What is needed: Every line of the entries below that includes "Fouriertransformationen" belongs in the answer, copied as written.

Source information:
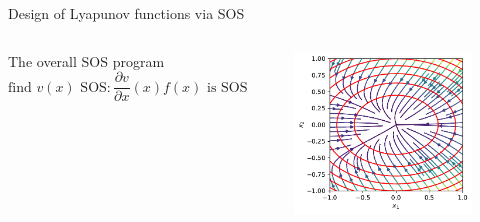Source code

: \documentclass[aspectratio=169]{beamer}
\begin{document}
\begin{frame}{Design of Lyapunov functions via SOS
\href{https://colab.research.google.com/github/TobiaMarcucci/optimal_control_pisa/blob/master/demos/lyapunov_poly.ipynb}{}}
\begin{columns}
\begin{block}{The overall SOS program}
$$
\text{find } v(x) \text{ SOS} : \frac{\partial v}{\partial x}(x) f(x) \text{ is SOS}
$$
\end{block}
\begin{figure}
\includegraphics[width=\columnwidth]{figures/lyapunov_poly_1.pdf}

\end{figure}
\end{columns}
\end{frame}
\end{document}
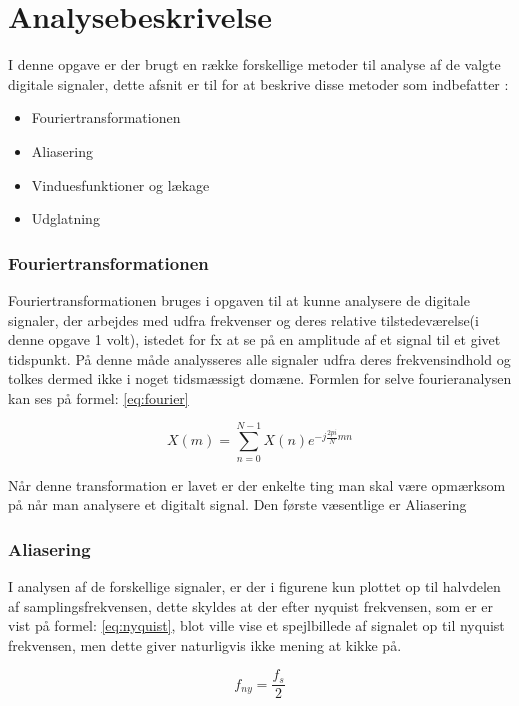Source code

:\chapter{Analysebeskrivelse}\label{ch:analysebeskrivelse}

I denne opgave er der brugt en række forskellige metoder til analyse af de valgte digitale signaler, dette afsnit er til for at beskrive disse metoder som indbefatter :
\begin{itemize}
\item Fouriertransformationen
\item Aliasering
\item Vinduesfunktioner og lækage
\item Udglatning
\end{itemize}
 
 
 
\subsection{Fouriertransformationen}

Fouriertransformationen bruges i opgaven til at kunne analysere de digitale signaler, der arbejdes med udfra frekvenser og deres relative tilstedeværelse(i denne opgave 1 volt), istedet for fx at se på en amplitude af et signal til et givet tidspunkt. På denne måde analysseres alle signaler udfra deres frekvensindhold og tolkes dermed ikke i noget tidsmæssigt domæne. Formlen for selve fourieranalysen kan ses på formel: \eqref{eq:fourier}

\begin{equation}\label{eq:fourier}
	{X(m)} = \displaystyle\sum_{n=0}^{N-1} {X(n)e^{-j\frac{2pi}{N}mn}}
\end{equation}
 
 Når denne transformation er lavet er der enkelte ting man skal være opmærksom på når man analysere et digitalt signal. Den første væsentlige er Aliasering 


\subsection{Aliasering}
I analysen af de forskellige signaler, er der i figurene kun plottet op til halvdelen af samplingsfrekvensen, dette skyldes at der efter nyquist frekvensen, som er er vist på formel: \eqref{eq:nyquist}, blot ville vise et spejlbillede af signalet op til nyquist frekvensen, men dette giver naturligvis ikke mening at kikke på.
 
  \begin{equation}\label{eq:nyquist}
  f_{ny} = \frac{f_s}{2} 
  \end{equation}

Task solution:
\item Fouriertransformationen
\subsection{Fouriertransformationen}
Fouriertransformationen bruges i opgaven til at kunne analysere de digitale signaler, der arbejdes med udfra frekvenser og deres relative tilstedeværelse(i denne opgave 1 volt), istedet for fx at se på en amplitude af et signal til et givet tidspunkt. På denne måde analysseres alle signaler udfra deres frekvensindhold og tolkes dermed ikke i noget tidsmæssigt domæne. Formlen for selve fourieranalysen kan ses på formel: \eqref{eq:fourier}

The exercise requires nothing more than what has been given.